You’ve probably seen the video by now. Over the weekend, Bernie Sanders held a press briefing and, in it, the Vermont senator seems to suggest that he plans to take his campaign all the way to an allegedly “contested” convention.
“It is virtually impossible for Secretary Clinton to reach the majority of convention delegates by June 14 with pledged delegates alone. She will need superdelegates to take her over the top of the convention in Philadelphia. In other words, the convention will be a contested convention… There are 10 states remaining, where we are going to be vigorously competing.”
Naturally, it’s Bernie’s campaign and he’s allowed to proceed with whatever goals he sees fit to satisfy. But what he’s suggesting here is both confounding and misleading. Bernie seems to be suggesting that there won’t be a clear presumptive nominee emerging from the primaries in June — thus superseding a contested convention — when, in fact, there will absolutely be a presumptive nominee by that stage in the game.
Here’s how this works.
Hillary Clinton, with her 1,662 pledged delegates (not counting superdelegates), is on pace to officially win a majority of pledged delegates by June 7. The threshold for a majority of pledged delegates is 2,025. She needs fewer than 400 more delegates to reach this goal, and she only needs to win around a small fraction of the remaining pledged delegates to get there. Once she arrives at 2,025, she will have all the pledged delegates she’ll require to be named the presumptive nominee.
Meanwhile, 520 superdelegates have expressed their support for Hillary, while 39 have done so for Bernie. This puts Hillary, with her 2,165 delegates (supers and pledged combined), just over 200 total delegates away from the 2,383 majority (with supers) she’ll need for the nomination.
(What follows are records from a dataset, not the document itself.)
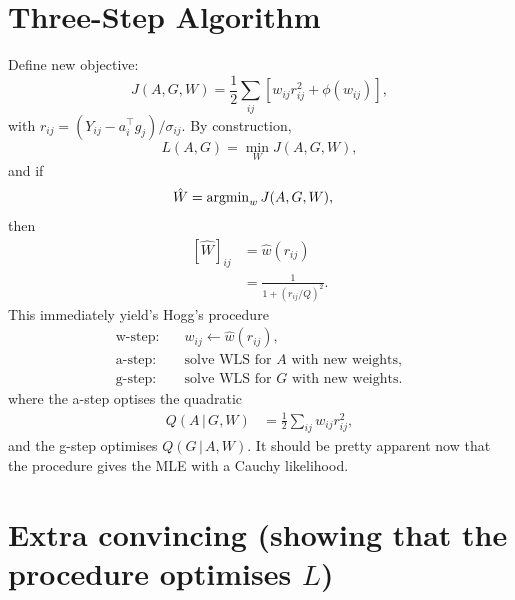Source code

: \documentclass[11pt]{article}
\begin{document}
\section*{Three-Step Algorithm}

Define new objective:
\begin{equation}
    J(A,G,W) = \frac{1}{2}\sum_{ij} \left[ w_{ij} r_{ij}^2 + \phi(w_{ij}) \right],
\end{equation}
with $r_{ij} = (Y_{ij} - a_i^\top g_j)/\sigma_{ij}$.
By construction,
\begin{equation}
    L(A,G) = \min_W J(A,G,W),
\end{equation}
and if
\begin{align}
    \hat{W} &= {\rm argmin}_w \, J(A, G, W),
\end{align}
then
\begin{align}
    \left[ \hat{W} \right]_{ij} &= \hat{w} (r_{ij}) \\
    &= \frac{1}{1 + (r_{ij} / Q)^2}.
\end{align}
This immediately yield's Hogg's procedure
\begin{align*}
    \text{w-step:} \quad & w_{ij} \leftarrow \hat{w}(r_{ij}), \\
    \text{a-step:} \quad & \text{solve WLS for $A$ with new weights}, \\
    \text{g-step:} \quad & \text{solve WLS for $G$ with new weights}.
\end{align*}
where the a-step optises the quadratic
\begin{align}
    Q(A \, | \, G, W) &= \frac{1}{2} \sum_{ij} w_{ij} r_{ij}^2,
\end{align}
and the g-step optimises $Q(G \, | \, A, W)$.
It should be pretty apparent now that the procedure gives the MLE with a Cauchy likelihood.

\section*{Extra convincing (showing that the procedure optimises $L$)}
\end{document}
Short of a political miracle, there’s virtually no chance for Bernie to win enough pledged delegates to elevate him to the 2,025 majority he’ll need in order to, 1) become the presumptive nominee, and 2) to help convince enough superdelegates to switch over to him.
Inexplicably, Bernie isn’t telling us that by June 7, it’ll only be a matter of running through a ceremonial convention ballot, tallying the pledged and superdelegates in Philadelphia, followed by balloons, etc, in order for Hillary and her running-mate to accept the nomination.
Contra Bernie, his doesn’t signify a “contested” convention at all. It’s ultimately a matter of a technicality and a tradition — one which occurs every four years. A truly contested convention, on the other hand, is one in which the second (or third or fourth) place candidate(s) refuse to concede the nomination until the convention — a move which prevents the party from healing and which prevents the appearance of a unified and organized party during highly rated national television coverage. The news media, incidentally, will be dying for any excuse whatsoever to paint both parties and both party conventions as equally chaotic, and it sounds as if Bernie is manufacturing a way for such a media narrative to take place.
Put another way, in every single Democratic presidential primary, the superdelegates don’t cast their ballots until the convention. It happened in 2008, and it happened in 2012 when Obama was running for re-election. Was he not the presumptive candidate in either of those years before the superdelegates were counted at the convention? Of course he was, and in neither case was the convention considered a contested one.
But Bernie seems to be saying that even though Hillary will easily win a majority of pledged delegates by June 7, as well as a majority of superdelegates who have announced their votes to her, the verdict is still out because the supers haven’t officially been counted and entered into the record — even though their votes are never officially cast until the convention. At the same time, he’s confusing the issue by conflating the 2,383 majority with the 2,025 pledged delegate majority.
Again, he said, “It is virtually impossible for Secretary Clinton to reach the majority of convention delegates by June 14 with pledged delegates alone.” First of all, this patently untrue. Secondly, it’s irrelevant since, to repeat, she only needs 2,025 pledged delegates for a majority. Objectively speaking, she’ll easily exceed this threshold on or before June 7. Just like in every Democratic presidential primary ever. The fact that Bernie is misrepresenting how the process works only serves to misinform his supporters.
To be clear, by the way, this isn’t an indictment of Bernie’s positions, which I tend to like, or his broader political revolution. Nor is this an attack on Bernie’s supporters. At all. It’s merely a clarification on delegate math.
Sure, Bernie could spend June and most of July lobbying superdelegates to switch their votes, but knowing history, and with Hillary owning a majority of pledged delegates, as well as a popular vote majority, his case would be desperate and unsuccessful. Indeed, never in the history of the Democratic Party has there been a nominee who didn’t win a majority of pledged delegates, and it’s relatively clear that a candidate who’s built a not insignificant part of his platform on criticizing the corruption of the party establishment will not convince a majority of that establishment to support his candidacy.